Available records:

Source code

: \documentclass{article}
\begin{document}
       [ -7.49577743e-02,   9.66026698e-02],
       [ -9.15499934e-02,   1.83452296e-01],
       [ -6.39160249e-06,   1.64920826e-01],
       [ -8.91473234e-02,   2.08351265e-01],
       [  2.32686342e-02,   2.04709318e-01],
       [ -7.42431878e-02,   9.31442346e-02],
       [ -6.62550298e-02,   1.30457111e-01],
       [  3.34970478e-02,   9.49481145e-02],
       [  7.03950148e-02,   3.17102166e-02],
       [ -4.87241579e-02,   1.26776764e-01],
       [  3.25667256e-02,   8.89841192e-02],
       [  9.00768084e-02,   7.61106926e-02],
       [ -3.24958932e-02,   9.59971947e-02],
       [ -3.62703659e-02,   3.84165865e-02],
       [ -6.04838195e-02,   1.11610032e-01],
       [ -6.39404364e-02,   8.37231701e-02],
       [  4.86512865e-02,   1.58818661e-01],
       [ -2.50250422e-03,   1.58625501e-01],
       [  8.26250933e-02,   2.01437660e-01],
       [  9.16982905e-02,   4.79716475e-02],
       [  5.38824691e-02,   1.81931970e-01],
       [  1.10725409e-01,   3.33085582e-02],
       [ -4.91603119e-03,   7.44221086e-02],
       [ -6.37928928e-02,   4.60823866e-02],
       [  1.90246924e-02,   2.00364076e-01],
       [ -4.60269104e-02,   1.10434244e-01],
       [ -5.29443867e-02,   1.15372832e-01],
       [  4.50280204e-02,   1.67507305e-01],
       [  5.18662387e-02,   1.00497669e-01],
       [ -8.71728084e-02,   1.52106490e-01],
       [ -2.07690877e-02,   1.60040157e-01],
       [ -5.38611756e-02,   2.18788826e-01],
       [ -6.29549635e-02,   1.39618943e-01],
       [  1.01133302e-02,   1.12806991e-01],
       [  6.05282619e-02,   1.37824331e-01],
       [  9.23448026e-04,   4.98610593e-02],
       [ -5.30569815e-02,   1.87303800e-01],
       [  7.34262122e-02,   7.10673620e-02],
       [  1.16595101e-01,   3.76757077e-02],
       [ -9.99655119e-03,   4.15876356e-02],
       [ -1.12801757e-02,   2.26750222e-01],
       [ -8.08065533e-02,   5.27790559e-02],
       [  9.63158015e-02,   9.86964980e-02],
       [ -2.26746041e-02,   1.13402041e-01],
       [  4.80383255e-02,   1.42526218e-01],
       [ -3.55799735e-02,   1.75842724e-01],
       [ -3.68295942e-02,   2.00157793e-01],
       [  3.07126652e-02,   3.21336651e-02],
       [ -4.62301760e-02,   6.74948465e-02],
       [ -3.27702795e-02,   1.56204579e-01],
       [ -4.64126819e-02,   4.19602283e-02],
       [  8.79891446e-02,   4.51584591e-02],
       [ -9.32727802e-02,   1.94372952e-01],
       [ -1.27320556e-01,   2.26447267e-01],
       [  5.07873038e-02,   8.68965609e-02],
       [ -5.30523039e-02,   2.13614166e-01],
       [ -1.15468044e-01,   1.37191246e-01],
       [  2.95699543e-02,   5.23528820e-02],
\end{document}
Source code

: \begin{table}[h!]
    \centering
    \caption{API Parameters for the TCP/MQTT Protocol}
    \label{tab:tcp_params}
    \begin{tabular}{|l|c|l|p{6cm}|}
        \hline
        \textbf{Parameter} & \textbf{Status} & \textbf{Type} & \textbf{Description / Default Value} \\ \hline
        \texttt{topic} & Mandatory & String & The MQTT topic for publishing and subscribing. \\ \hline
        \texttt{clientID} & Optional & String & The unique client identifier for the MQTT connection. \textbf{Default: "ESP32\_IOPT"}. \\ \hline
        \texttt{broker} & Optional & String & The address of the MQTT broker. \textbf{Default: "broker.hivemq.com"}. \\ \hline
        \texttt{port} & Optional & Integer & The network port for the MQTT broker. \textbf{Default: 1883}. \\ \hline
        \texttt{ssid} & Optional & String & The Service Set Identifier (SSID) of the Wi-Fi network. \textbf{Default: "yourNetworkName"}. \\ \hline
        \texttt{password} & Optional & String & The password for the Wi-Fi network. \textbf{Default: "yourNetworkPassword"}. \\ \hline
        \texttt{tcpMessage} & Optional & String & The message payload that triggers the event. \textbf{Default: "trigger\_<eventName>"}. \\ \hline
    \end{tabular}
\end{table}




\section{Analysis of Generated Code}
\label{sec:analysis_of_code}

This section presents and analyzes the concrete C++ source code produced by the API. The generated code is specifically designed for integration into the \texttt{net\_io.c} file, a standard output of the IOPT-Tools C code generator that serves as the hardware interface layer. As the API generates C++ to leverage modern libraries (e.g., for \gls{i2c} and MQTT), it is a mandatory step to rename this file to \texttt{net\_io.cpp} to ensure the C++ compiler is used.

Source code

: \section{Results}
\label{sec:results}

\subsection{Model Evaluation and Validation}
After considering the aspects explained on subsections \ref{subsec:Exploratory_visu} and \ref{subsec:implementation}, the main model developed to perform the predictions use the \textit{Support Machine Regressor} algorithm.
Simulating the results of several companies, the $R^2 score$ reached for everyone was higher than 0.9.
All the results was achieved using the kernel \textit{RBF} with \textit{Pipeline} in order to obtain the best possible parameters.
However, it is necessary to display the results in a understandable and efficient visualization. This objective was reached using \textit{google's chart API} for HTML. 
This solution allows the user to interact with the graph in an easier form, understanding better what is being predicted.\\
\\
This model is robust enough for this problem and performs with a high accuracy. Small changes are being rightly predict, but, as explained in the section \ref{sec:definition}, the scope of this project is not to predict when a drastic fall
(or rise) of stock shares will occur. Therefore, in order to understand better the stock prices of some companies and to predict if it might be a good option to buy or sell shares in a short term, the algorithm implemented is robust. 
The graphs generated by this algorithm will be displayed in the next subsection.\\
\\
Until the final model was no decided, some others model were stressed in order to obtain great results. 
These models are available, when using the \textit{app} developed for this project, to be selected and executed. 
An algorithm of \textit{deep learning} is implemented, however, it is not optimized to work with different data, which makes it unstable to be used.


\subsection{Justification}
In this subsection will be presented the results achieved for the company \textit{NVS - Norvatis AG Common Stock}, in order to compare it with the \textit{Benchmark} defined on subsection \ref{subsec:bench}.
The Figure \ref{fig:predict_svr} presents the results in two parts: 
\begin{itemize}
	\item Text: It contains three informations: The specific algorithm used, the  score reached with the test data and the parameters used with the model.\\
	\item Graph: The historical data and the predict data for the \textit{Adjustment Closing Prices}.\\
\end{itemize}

How to complete this task: Count up the lines in the listing that hold the word "network", and give that number only.

Finished exercise: 3